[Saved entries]
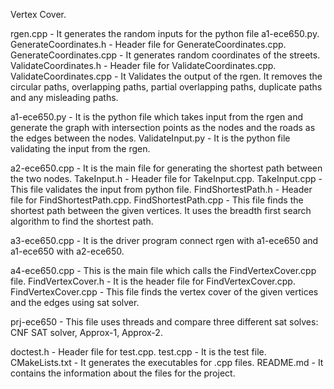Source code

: Vertex Cover.

rgen.cpp - It generates the random inputs for the python file a1-ece650.py.
GenerateCoordinates.h - Header file for GenerateCoordinates.cpp.
GenerateCoordinates.cpp - It generates random coordinates of the streets.
ValidateCoordinates.h - Header file for ValidateCoordinates.cpp.
ValidateCoordinates.cpp - It Validates the output of the rgen. It removes the circular paths, overlapping paths, partial overlapping paths, duplicate paths  and any misleading paths.

a1-ece650.py - It is the python file which takes input from the rgen and generate the graph with intersection points as the nodes and the roads as the edges between the nodes.
ValidateInput.py - It is the python file validating the input from the rgen.

a2-ece650.cpp - It is the main file for generating the shortest path between the two nodes. 
TakeInput.h - Header file for TakeInput.cpp.
TakeInput.cpp - This file validates the input from python file.
FindShortestPath.h - Header file for FindShortestPath.cpp.
FindShortestPath.cpp - This file finds the shortest path between the given vertices. It uses the breadth first search algorithm to find the shortest path.

a3-ece650.cpp - It is the driver program connect rgen with a1-ece650 and a1-ece650 with a2-ece650.

a4-ece650.cpp -  This is the main file which calls the FindVertexCover.cpp file.
FindVertexCover.h - It is the header file for FindVertexCover.cpp.
FindVertexCover.cpp - This file finds the vertex cover of the given vertices and the edges using sat solver.

prj-ece650 - This file uses threads and compare three different sat solves: CNF SAT solver, Approx-1, Approx-2.

doctest.h - Header file for test.cpp.
test.cpp - It is the test file.
CMakeLists.txt - It generates the executables for .cpp files.
README.md - It contains the information about the files for the project.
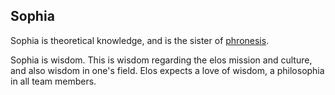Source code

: Sophia
------

Sophia is theoretical knowledge, and is the sister of [phronesis](phronesis.md).

Sophia is wisdom. This is wisdom regarding the elos mission and culture, and also wisdom in one's field. Elos expects a love of wisdom, a philosophia in all team members.
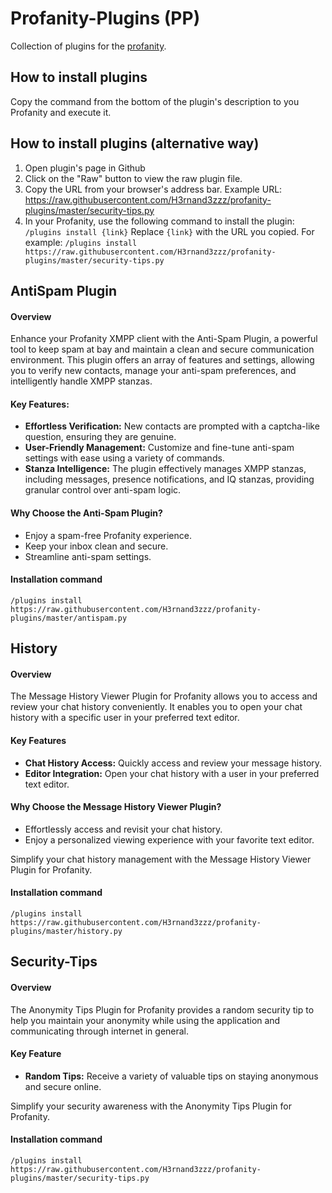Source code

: # Profanity-Plugins (PP)
Collection of plugins for the [profanity](https://github.com/profanity-im/profanity).


## How to install plugins
Copy the command from the bottom of the plugin's description to you Profanity and execute it.

## How to install plugins (alternative way)
1. Open plugin's page in Github
2. Click on the "Raw" button to view the raw plugin file.
3. Copy the URL from your browser's address bar. Example URL: https://raw.githubusercontent.com/H3rnand3zzz/profanity-plugins/master/security-tips.py
4. In your Profanity, use the following command to install the plugin:
   `/plugins install {link}`
   Replace `{link}` with the URL you copied. For example:
   `/plugins install https://raw.githubusercontent.com/H3rnand3zzz/profanity-plugins/master/security-tips.py`


## AntiSpam Plugin
#### Overview
Enhance your Profanity XMPP client with the Anti-Spam Plugin, a powerful tool to keep spam at bay and maintain a clean and secure communication environment. This plugin offers an array of features and settings, allowing you to verify new contacts, manage your anti-spam preferences, and intelligently handle XMPP stanzas.

#### Key Features:
- **Effortless Verification:** New contacts are prompted with a captcha-like question, ensuring they are genuine.
- **User-Friendly Management:** Customize and fine-tune anti-spam settings with ease using a variety of commands.
- **Stanza Intelligence:** The plugin effectively manages XMPP stanzas, including messages, presence notifications, and IQ stanzas, providing granular control over anti-spam logic.

#### Why Choose the Anti-Spam Plugin?
- Enjoy a spam-free Profanity experience.
- Keep your inbox clean and secure.
- Streamline anti-spam settings.

#### Installation command
`/plugins install https://raw.githubusercontent.com/H3rnand3zzz/profanity-plugins/master/antispam.py`


## History
#### Overview
The Message History Viewer Plugin for Profanity allows you to access and review your chat history conveniently. It enables you to open your chat history with a specific user in your preferred text editor.

#### Key Features
- **Chat History Access:** Quickly access and review your message history.
- **Editor Integration:** Open your chat history with a user in your preferred text editor.

#### Why Choose the Message History Viewer Plugin?
- Effortlessly access and revisit your chat history.
- Enjoy a personalized viewing experience with your favorite text editor.

Simplify your chat history management with the Message History Viewer Plugin for Profanity.

#### Installation command
`/plugins install https://raw.githubusercontent.com/H3rnand3zzz/profanity-plugins/master/history.py`


## Security-Tips
#### Overview
The Anonymity Tips Plugin for Profanity provides a random security tip to help you maintain your anonymity while using the application and communicating through internet in general.

#### Key Feature
- **Random Tips:** Receive a variety of valuable tips on staying anonymous and secure online.

Simplify your security awareness with the Anonymity Tips Plugin for Profanity.

#### Installation command
`/plugins install https://raw.githubusercontent.com/H3rnand3zzz/profanity-plugins/master/security-tips.py`
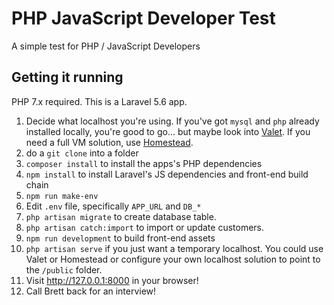 # PHP JavaScript Developer Test

A simple test for PHP / JavaScript Developers

## Getting it running
PHP 7.x required. This is a Laravel 5.6 app.

1. Decide what localhost you're using. If you've got `mysql` and `php` already installed locally, you're good to go... but maybe look into [Valet](https://laravel.com/docs/5.6/valet). If you need a full VM solution, use [Homestead](https://laravel.com/docs/5.6/homestead).
1. do a `git clone` into a folder
1. `composer install` to install the apps's PHP dependencies
1. `npm install` to install Laravel's JS dependencies and front-end build chain
1. `npm run make-env`
1. Edit `.env` file, specifically `APP_URL` and `DB_*`
1. `php artisan migrate` to create database table.
1. `php artisan catch:import` to import or update customers.
1. `npm run development` to build front-end assets
1. `php artisan serve` if you just want a temporary localhost. You could use Valet or Homestead or configure your own localhost solution to point to the `/public` folder.
1. Visit http://127.0.0.1:8000 in your browser!
1. Call Brett back for an interview! 
<!--

## Instructions

1. Fork or clone this repo
2. Write a script to Import the CSV file located in `data/customers.csv` into a database (MySQL or Mongo is preferred)
3. Create a basic PHP web service that serves the data from the database as JSON
4. Create a basic web page that asynchronously loads the JSON into a list or table when you click a button
5. If you are completing this test as part of a job application please include a zip file of your project (including git config/metadata) with your application otherwise create a pull request and we'll take a look :)

### Guidelines

1. Your repo needs to include at minimum anything required to get the app working.  Detailed instructions should be provided in the `README.md` file to setup and run the app.
2. If a structured schema migration tool is not used then a setup script must be supplied to create any data tables etc
3. Try not spend more than 2 hours on it

### Bonus Points

* Make it Pretty
* Make it as OO as possible
* Consume dependencies with tools like Composer, Bower and NPM
* Use patterns like MVC, ORM
* Compile any front end assets with a build tool like gulp
* Unit tests

-->
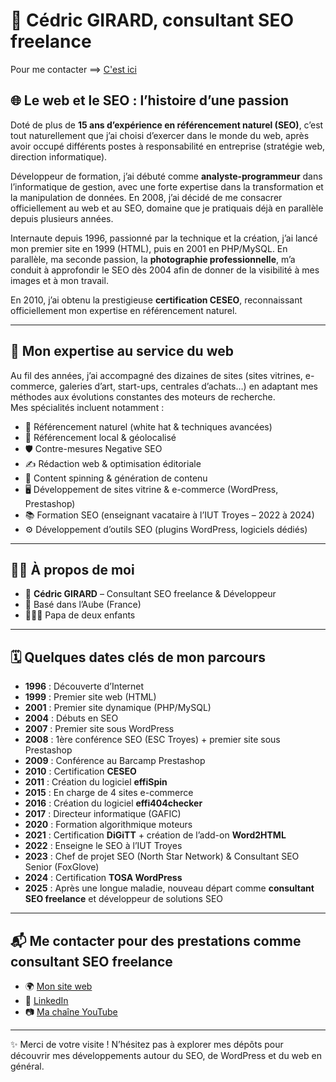 # 👋 Cédric GIRARD, consultant SEO freelance 

Pour me contacter ==> [C'est ici](https://github.com/effi10/#user-content--me-contacter-pour-des-prestations-comme-consultant-seo-freelance)

## 🌐 Le web et le SEO : l’histoire d’une passion  
Doté de plus de **15 ans d’expérience en référencement naturel (SEO)**, c’est tout naturellement que j’ai choisi d’exercer dans le monde du web, après avoir occupé différents postes à responsabilité en entreprise (stratégie web, direction informatique).  

Développeur de formation, j’ai débuté comme **analyste-programmeur** dans l’informatique de gestion, avec une forte expertise dans la transformation et la manipulation de données. En 2008, j’ai décidé de me consacrer officiellement au web et au SEO, domaine que je pratiquais déjà en parallèle depuis plusieurs années.  

Internaute depuis 1996, passionné par la technique et la création, j’ai lancé mon premier site en 1999 (HTML), puis en 2001 en PHP/MySQL. En parallèle, ma seconde passion, la **photographie professionnelle**, m’a conduit à approfondir le SEO dès 2004 afin de donner de la visibilité à mes images et à mon travail.  

En 2010, j’ai obtenu la prestigieuse **certification CESEO**, reconnaissant officiellement mon expertise en référencement naturel.  

---

## 🚀 Mon expertise au service du web  
Au fil des années, j’ai accompagné des dizaines de sites (sites vitrines, e-commerce, galeries d’art, start-ups, centrales d’achats…) en adaptant mes méthodes aux évolutions constantes des moteurs de recherche.  
Mes spécialités incluent notamment :  
- 🔎 Référencement naturel (white hat & techniques avancées)  
- 📍 Référencement local & géolocalisé  
- 🛡️ Contre-mesures Negative SEO  
- ✍️ Rédaction web & optimisation éditoriale  
- 🔄 Content spinning & génération de contenu  
- 🖥️ Développement de sites vitrine & e-commerce (WordPress, Prestashop)  
- 📚 Formation SEO (enseignant vacataire à l’IUT Troyes – 2022 à 2024)  
- ⚙️ Développement d’outils SEO (plugins WordPress, logiciels dédiés)  

---

## 👨‍💻 À propos de moi  
- 👤 **Cédric GIRARD** – Consultant SEO freelance & Développeur  
- 📍 Basé dans l’Aube (France)  
- 👨‍👧‍👦 Papa de deux enfants  

---

## 🗓️ Quelques dates clés de mon parcours  

- **1996** : Découverte d’Internet  
- **1999** : Premier site web (HTML)  
- **2001** : Premier site dynamique (PHP/MySQL)  
- **2004** : Débuts en SEO  
- **2007** : Premier site sous WordPress  
- **2008** : 1ère conférence SEO (ESC Troyes) + premier site sous Prestashop  
- **2009** : Conférence au Barcamp Prestashop  
- **2010** : Certification **CESEO**  
- **2011** : Création du logiciel **effiSpin**  
- **2015** : En charge de 4 sites e-commerce  
- **2016** : Création du logiciel **effi404checker**  
- **2017** : Directeur informatique (GAFIC)  
- **2020** : Formation algorithmique moteurs  
- **2021** : Certification **DiGiTT** + création de l’add-on **Word2HTML**  
- **2022** : Enseigne le SEO à l’IUT Troyes  
- **2023** : Chef de projet SEO (North Star Network) & Consultant SEO Senior (FoxGlove)  
- **2024** : Certification **TOSA WordPress**
- **2025** : Après une longue maladie, nouveau départ comme **consultant SEO freelance** et développeur de solutions SEO

---

## 📬 Me contacter pour des prestations comme consultant SEO freelance 
- 🌍 [Mon site web](https://www.effi10.com)  
- 💼 [LinkedIn](https://www.linkedin.com/in/cedric-girard-10000/)  
- 📷 [Ma chaîne YouTube](https://www.youtube.com/@cedric_effi10)  

---

✨ Merci de votre visite ! N’hésitez pas à explorer mes dépôts pour découvrir mes développements autour du SEO, de WordPress et du web en général.  
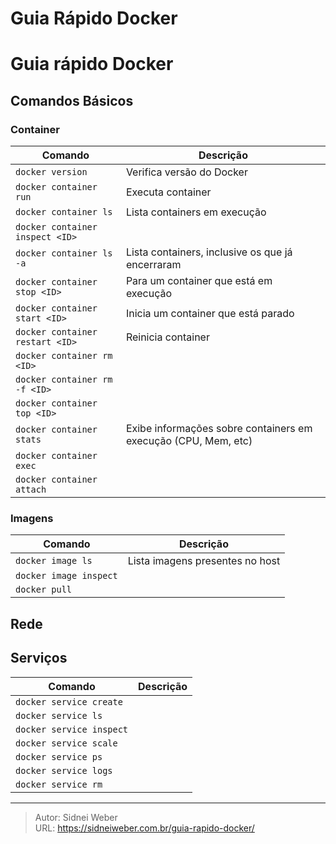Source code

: # Guia Rápido Docker


# Guia rápido Docker

## Comandos Básicos
### Container
| Comando                         | Descrição                                                      |
|---------------------------------|----------------------------------------------------------------|
| `docker version`                | Verifica versão do Docker                                      |
| `docker container run`          | Executa container                                              |
| `docker container ls`           | Lista containers em execução                                   |
| `docker container inspect <ID>` |                                                                |
| `docker container ls -a`        | Lista containers, inclusive os que já encerraram               |
| `docker container stop <ID>`    | Para um container que está em execução                         |
| `docker container start <ID>`   | Inicia um container que está parado                            |
| `docker container restart <ID>` | Reinicia container                                             |
| `docker container rm <ID>`      |                                                                |
| `docker container rm -f <ID>`   |                                                                |
| `docker container top <ID>`     |                                                                |
| `docker container stats`        | Exibe informações sobre containers em execução (CPU, Mem, etc) |
| `docker container exec`         |                                                                |
| `docker container attach`       |                                                                |

### Imagens
| Comando                | Descrição                       |
|------------------------|---------------------------------|
| `docker image ls`      | Lista imagens presentes no host |
| `docker image inspect` |                                 |
| `docker pull`          |                                 |

## Rede

## Serviços
| Comando                  | Descrição |
|--------------------------|-----------|
| `docker service create`  |           |
| `docker service ls`      |           |
| `docker service inspect` |           |
| `docker service scale`   |           |
| `docker service ps`      |           |
| `docker service logs`    |           |
| `docker service rm`      |           |

---

> Autor: Sidnei Weber  
> URL: https://sidneiweber.com.br/guia-rapido-docker/  

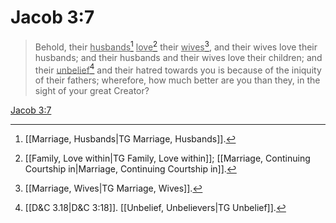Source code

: # Jacob 3:7

> Behold, their <u>husbands</u>[^a] <u>love</u>[^b] their <u>wives</u>[^c], and their wives love their husbands; and their husbands and their wives love their children; and their <u>unbelief</u>[^d] and their hatred towards you is because of the iniquity of their fathers; wherefore, how much better are you than they, in the sight of your great Creator?

[Jacob 3:7](https://www.churchofjesuschrist.org/study/scriptures/bofm/jacob/3?lang=eng&id=p7#p7)


[^a]: [[Marriage, Husbands|TG Marriage, Husbands]].  
[^b]: [[Family, Love within|TG Family, Love within]]; [[Marriage, Continuing Courtship in|Marriage, Continuing Courtship in]].  
[^c]: [[Marriage, Wives|TG Marriage, Wives]].  
[^d]: [[D&C 3.18|D&C 3:18]]. [[Unbelief, Unbelievers|TG Unbelief]].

> Your assignment
Your task is to copy every line of the entries that contains the string "Prestashop".

> Exercise output
- 🖥️ Développement de sites vitrine & e-commerce (WordPress, Prestashop)  
- **2008** : 1ère conférence SEO (ESC Troyes) + premier site sous Prestashop  
- **2009** : Conférence au Barcamp Prestashop  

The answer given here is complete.